(Extracted data entries)
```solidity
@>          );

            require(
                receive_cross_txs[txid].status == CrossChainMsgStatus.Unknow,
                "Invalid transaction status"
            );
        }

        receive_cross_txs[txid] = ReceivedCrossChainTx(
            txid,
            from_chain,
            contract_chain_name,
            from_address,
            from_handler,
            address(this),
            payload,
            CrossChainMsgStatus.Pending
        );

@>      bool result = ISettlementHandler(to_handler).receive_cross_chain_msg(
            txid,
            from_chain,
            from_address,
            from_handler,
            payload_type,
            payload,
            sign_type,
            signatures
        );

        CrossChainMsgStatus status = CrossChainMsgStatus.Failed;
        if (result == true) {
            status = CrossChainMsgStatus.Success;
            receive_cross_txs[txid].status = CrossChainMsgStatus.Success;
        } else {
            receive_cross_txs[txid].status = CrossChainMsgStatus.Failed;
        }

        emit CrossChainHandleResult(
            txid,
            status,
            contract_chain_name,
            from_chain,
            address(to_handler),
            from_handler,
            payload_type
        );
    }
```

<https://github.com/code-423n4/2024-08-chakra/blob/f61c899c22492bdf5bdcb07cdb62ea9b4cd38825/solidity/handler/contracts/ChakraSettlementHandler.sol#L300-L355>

THE TASK: All the entries should be written out again precisely.

RESULT OF THIS EXERCISE:
```solidity
@>          );

            require(
                receive_cross_txs[txid].status == CrossChainMsgStatus.Unknow,
                "Invalid transaction status"
            );
        }

        receive_cross_txs[txid] = ReceivedCrossChainTx(
            txid,
            from_chain,
            contract_chain_name,
            from_address,
            from_handler,
            address(this),
            payload,
            CrossChainMsgStatus.Pending
        );

@>      bool result = ISettlementHandler(to_handler).receive_cross_chain_msg(
            txid,
            from_chain,
            from_address,
            from_handler,
            payload_type,
            payload,
            sign_type,
            signatures
        );

        CrossChainMsgStatus status = CrossChainMsgStatus.Failed;
        if (result == true) {
            status = CrossChainMsgStatus.Success;
            receive_cross_txs[txid].status = CrossChainMsgStatus.Success;
        } else {
            receive_cross_txs[txid].status = CrossChainMsgStatus.Failed;
        }

        emit CrossChainHandleResult(
            txid,
            status,
            contract_chain_name,
            from_chain,
            address(to_handler),
            from_handler,
            payload_type
        );
    }
```

<https://github.com/code-423n4/2024-08-chakra/blob/f61c899c22492bdf5bdcb07cdb62ea9b4cd38825/solidity/handler/contracts/ChakraSettlementHandler.sol#L300-L355>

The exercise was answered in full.